[Plain-text document sources]
- - - -
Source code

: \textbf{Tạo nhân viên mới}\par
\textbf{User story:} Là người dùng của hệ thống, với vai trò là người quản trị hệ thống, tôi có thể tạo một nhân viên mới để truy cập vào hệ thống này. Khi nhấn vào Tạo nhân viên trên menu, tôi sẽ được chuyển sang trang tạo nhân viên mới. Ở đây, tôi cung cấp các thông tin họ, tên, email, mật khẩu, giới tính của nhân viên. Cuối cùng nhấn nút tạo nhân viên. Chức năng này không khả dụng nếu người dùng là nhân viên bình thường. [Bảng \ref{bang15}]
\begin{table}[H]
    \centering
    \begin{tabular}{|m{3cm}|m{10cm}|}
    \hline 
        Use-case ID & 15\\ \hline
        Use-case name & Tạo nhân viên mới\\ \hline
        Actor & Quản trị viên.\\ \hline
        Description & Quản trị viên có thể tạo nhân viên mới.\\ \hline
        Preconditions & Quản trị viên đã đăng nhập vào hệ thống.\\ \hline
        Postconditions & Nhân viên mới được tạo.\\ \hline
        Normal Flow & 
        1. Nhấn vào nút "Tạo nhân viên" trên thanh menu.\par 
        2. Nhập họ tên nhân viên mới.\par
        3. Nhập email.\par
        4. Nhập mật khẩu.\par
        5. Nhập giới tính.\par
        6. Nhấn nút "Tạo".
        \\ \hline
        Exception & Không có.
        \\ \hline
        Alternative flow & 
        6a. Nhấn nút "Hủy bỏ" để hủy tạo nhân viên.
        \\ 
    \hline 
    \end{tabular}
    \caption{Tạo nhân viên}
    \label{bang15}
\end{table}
- - - -
→ **Aim of the exercise**
Your output should be the lines from the one with "5. Nhập giới tính.\par" through the last line of the entries above, copied exactly and nothing more.

→ **Response**
        5. Nhập giới tính.\par
        6. Nhấn nút "Tạo".
        \\ \hline
        Exception & Không có.
        \\ \hline
        Alternative flow & 
        6a. Nhấn nút "Hủy bỏ" để hủy tạo nhân viên.
        \\ 
    \hline 
    \end{tabular}
    \caption{Tạo nhân viên}
    \label{bang15}
\end{table}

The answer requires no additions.